UQ's Queensland Brain Institute researcher Dr Will Harrison studied visual perception under different lighting conditions to identify a better method for grooming ski runs.
Snow at ski resorts is compacted and smoothed in a process called grooming, which has been shown to reduce accidents.
Grooming results in a pattern of parallel lines in the snow, and researchers know a lot about how the brain processes these patterns.

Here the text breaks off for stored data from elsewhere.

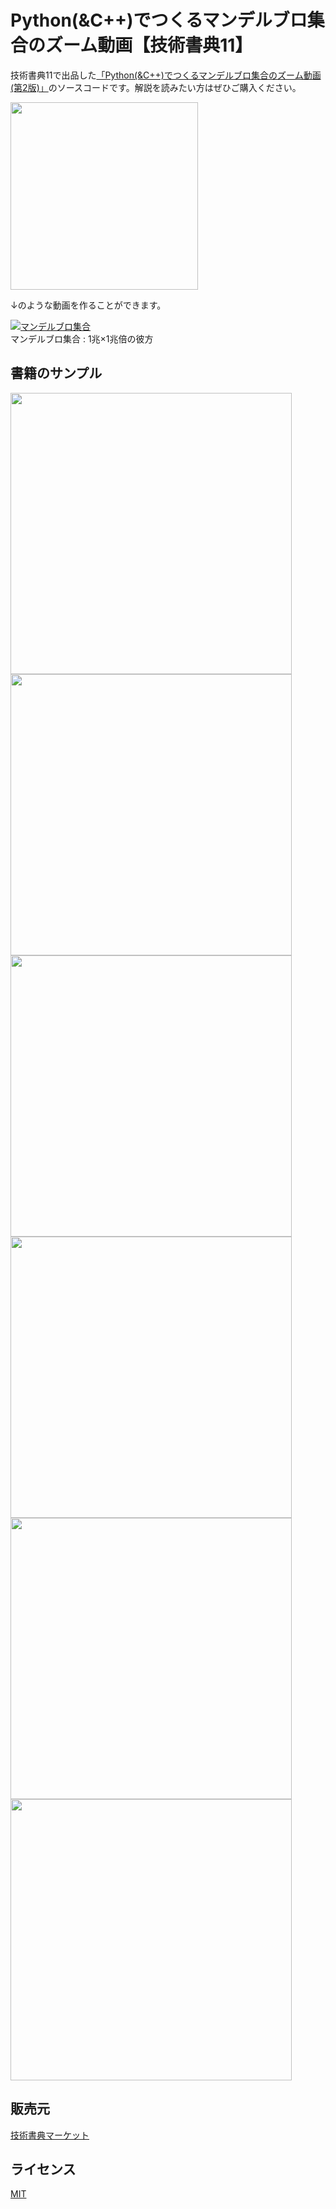 # Python(&C++)でつくるマンデルブロ集合のズーム動画【技術書典11】

技術書典11で出品した[「Python(&C++)でつくるマンデルブロ集合のズーム動画(第2版)」](https://techbookfest.org/product/6700614996197376?productVariantID=6292967302103040)のソースコードです。解説を読みたい方はぜひご購入ください。

<img src="https://techbookfest.org/api/image/5179933674438656.png" width="300">

↓のような動画を作ることができます。

[![マンデルブロ集合](http://img.youtube.com/vi/gva-evKs_8A/0.jpg)](https://www.youtube.com/watch?v=gva-evKs_8A) \
マンデルブロ集合 : 1兆×1兆倍の彼方

## 書籍のサンプル
<img src="https://techbookfest.org/api/image/5720426049175552.png" width="450">
<img src="https://techbookfest.org/api/image/6305833581281280.png" width="450">
<img src="https://techbookfest.org/api/image/5204737043464192.png" width="450">
<img src="https://techbookfest.org/api/image/5749249507590144.png" width="450">
<img src="https://techbookfest.org/api/image/5686994023743488.png" width="450">
<img src="https://techbookfest.org/api/image/5186299554168832.png" width="450">

## 販売元
[技術書典マーケット](https://techbookfest.org/product/6700614996197376?productVariantID=6292967302103040)

## ライセンス
[MIT](https://github.com/tcnksm/tool/blob/master/LICENCE)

I was interested to test if the particular groom pattern at the ski resort I was skiing at made it more difficult to see the snow.
After analyzing the sensitivity of central vision under different lighting conditions, I found on overcast days the ability to see the standard grooming pattern was severely reduced.
This is due to the lack of contrast which makes it difficult for the brain to process narrowly-spaced lines."
Dr Will Harrison, UQ's Queensland Brain Institute
Dr Harrison then investigated alternate grooming patterns that could counteract the issue and potentially improve snow sport safety.
By using computer modeling, he was able to predict how well the brain could process groomed snow at the standard viewing distance of 10 meters.
"I determined a combination of differently sized groom patterns would possibly improve visibility, and therefore safety, of groomed snow in cloudy conditions," he said.
"I've shown a minor modification to the grooming pattern could improve safety in theory, now I'm keen to work with engineers to trial it."
Harrison, W.J. (2019) The (In)visibility of Groomed Ski Runs. i-Perception. doi.org/10.1177/204166951984289.